優しそうに見えて全く感情の読めないサイコパス感、原作から飛び出てきたような人選で
登場から退場までの演技は、主人公の次に大きなインパクトを与えました。
ガンアクション
原作のZQN出現~御殿場アウトレット脱出までを描くのが今作ですが、
主人公は殆ど強迫性障害で妄想癖持ちという非常にめんどくさい性格をしているため、映画終盤まで折角持っている銃を抜くことはありません。
原作漫画ではなんと8巻まで発砲しないという異例の展開なのです!
そんなもったいぶった末のガンアクションですから、メチャクチャかっこいいです
実銃での撮影のため、韓国ロケを敢行しているほどの気の入れよう。
空薬莢が散らばる死体の山で奮闘する「多対個」でアツくならない男性が居るでしょうか?

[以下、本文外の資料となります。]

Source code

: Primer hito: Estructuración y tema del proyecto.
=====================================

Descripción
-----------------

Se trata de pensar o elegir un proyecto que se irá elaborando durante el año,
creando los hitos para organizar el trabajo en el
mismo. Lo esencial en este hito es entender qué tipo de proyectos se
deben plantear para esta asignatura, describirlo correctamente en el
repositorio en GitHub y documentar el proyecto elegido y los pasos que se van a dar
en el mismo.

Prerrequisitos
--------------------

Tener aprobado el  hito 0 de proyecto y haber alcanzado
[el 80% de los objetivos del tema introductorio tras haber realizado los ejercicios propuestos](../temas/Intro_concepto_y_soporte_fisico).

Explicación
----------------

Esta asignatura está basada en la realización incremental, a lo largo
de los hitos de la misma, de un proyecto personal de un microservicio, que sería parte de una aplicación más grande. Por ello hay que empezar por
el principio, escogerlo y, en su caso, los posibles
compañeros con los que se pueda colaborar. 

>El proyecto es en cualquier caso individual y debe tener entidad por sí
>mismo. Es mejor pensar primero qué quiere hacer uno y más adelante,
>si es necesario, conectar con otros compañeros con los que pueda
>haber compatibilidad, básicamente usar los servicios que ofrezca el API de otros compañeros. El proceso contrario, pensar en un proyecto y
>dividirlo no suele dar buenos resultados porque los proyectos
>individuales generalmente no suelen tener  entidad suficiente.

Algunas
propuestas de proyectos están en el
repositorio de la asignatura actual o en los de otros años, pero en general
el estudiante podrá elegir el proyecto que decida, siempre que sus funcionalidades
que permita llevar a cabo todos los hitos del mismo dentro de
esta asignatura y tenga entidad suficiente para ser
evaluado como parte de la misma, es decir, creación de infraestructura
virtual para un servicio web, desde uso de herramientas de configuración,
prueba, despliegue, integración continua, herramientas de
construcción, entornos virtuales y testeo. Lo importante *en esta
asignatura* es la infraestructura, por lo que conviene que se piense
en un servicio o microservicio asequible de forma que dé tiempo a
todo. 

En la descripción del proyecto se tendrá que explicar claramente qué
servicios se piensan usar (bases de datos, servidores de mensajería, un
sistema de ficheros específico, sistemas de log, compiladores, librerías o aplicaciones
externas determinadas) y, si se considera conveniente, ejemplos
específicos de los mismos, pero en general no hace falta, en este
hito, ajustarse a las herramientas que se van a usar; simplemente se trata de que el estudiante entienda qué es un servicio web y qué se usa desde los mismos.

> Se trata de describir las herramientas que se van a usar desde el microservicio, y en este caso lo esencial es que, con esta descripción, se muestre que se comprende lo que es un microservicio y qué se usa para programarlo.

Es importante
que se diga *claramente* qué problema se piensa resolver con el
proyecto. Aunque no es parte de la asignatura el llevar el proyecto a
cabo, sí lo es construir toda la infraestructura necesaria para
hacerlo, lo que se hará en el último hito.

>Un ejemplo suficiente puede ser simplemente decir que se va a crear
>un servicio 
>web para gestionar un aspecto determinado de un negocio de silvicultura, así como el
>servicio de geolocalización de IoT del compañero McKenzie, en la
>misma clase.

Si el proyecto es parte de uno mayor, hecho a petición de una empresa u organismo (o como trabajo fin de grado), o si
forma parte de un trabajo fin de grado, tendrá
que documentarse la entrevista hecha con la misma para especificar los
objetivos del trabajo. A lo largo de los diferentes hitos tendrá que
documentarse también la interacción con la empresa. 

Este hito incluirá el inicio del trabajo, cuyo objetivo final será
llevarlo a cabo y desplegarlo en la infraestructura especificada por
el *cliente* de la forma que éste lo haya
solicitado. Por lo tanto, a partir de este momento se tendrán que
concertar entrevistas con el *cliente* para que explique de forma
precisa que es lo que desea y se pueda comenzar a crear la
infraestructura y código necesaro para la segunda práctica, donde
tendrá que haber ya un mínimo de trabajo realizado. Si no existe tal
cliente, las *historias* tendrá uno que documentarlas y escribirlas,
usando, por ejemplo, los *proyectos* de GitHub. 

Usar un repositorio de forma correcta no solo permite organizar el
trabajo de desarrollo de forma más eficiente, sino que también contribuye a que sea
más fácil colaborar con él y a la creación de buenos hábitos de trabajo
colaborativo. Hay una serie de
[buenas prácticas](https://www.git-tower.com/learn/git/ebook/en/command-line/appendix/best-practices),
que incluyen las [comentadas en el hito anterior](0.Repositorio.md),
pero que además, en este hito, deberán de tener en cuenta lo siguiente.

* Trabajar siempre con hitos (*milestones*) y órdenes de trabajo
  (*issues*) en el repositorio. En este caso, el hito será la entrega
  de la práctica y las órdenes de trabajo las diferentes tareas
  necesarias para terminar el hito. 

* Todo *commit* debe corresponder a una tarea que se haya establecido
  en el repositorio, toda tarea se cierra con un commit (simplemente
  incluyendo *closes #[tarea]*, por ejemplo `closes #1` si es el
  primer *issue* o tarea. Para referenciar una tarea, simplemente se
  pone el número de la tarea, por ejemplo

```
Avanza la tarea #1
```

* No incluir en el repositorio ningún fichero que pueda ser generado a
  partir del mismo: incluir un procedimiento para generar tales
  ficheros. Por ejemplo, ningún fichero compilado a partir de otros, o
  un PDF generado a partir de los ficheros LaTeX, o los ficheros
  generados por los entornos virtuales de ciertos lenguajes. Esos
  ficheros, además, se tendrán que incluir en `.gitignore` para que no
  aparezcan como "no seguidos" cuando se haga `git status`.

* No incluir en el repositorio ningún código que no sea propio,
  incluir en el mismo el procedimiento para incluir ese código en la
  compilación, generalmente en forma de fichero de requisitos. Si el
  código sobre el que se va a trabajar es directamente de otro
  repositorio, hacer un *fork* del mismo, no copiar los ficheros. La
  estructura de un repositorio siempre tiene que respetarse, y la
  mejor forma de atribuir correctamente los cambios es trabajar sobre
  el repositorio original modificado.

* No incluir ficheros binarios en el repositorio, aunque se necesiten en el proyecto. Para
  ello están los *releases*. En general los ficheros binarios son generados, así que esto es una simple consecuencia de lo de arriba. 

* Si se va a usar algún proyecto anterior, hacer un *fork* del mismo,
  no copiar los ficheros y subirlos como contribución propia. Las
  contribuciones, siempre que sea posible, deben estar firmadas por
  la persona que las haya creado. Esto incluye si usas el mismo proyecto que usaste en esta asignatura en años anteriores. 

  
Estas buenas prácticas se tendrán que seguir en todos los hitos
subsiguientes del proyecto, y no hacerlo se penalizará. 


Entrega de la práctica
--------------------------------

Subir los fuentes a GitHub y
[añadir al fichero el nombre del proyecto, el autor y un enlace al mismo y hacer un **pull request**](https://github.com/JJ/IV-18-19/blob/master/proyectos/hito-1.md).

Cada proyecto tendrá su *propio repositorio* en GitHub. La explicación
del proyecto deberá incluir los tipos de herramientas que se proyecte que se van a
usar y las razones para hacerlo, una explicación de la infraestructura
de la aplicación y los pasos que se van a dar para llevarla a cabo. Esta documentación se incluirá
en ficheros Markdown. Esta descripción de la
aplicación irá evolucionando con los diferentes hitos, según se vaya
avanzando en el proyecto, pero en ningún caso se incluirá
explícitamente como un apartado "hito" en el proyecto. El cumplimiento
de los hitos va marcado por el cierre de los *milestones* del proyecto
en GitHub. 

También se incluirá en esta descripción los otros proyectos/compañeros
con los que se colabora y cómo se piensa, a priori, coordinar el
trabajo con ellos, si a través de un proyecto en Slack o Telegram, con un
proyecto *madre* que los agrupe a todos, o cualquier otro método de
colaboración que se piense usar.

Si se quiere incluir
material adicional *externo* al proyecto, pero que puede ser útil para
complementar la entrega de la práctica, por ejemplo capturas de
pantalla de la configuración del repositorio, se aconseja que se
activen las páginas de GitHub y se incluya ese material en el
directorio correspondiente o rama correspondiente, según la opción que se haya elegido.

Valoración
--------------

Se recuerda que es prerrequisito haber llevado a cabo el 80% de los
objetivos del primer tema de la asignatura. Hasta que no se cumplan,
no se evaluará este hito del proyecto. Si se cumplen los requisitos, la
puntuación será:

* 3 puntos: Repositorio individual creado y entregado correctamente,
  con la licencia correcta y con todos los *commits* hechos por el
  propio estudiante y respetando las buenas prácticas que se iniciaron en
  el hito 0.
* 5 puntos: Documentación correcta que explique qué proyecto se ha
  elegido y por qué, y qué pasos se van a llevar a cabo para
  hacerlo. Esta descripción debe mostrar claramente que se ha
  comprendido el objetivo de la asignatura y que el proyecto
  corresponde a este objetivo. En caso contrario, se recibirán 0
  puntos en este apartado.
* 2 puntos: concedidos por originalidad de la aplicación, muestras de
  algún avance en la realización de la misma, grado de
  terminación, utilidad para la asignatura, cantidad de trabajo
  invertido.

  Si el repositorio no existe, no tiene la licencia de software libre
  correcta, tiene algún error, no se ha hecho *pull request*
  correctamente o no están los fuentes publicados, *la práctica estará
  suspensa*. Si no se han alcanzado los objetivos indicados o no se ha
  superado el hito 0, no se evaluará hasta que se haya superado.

ヒーローになれないモブキャラがもし主人公であったら、という実験的な作品なのですが
英雄は間違いなくこのシーンが一番「ヒーロー」していました。
原作アイアムアヒーロー
ちなみに原作は2017年に完結済みで、結末は賛否両論でした。
一番の盛り上がりも実はこのアウトレット編で、
これ以降は風呂敷を広げるだけ広げてGANTZっぽい展開になったりする迷走っぷり。
映画版が非常に出来が良かったので、このキャストで2が見たいという気分にさせてくれるのですが、原作がそれについていかないので恐らく無理でしょうね…
総評
国産ゾンビ映画では屈指の出来栄えで、鬱屈とした原作の雰囲気とはかけ離れているものの娯楽映画としてまとまった映画。
現時点でアジア最高のゾンビ映画は「アイアムアヒーロー」か「新感染」の二択だと思っています。
ZQNの再現度、英雄の成長、井浦の存在感など見どころが非常に多く自信を持ってお勧めできますよ!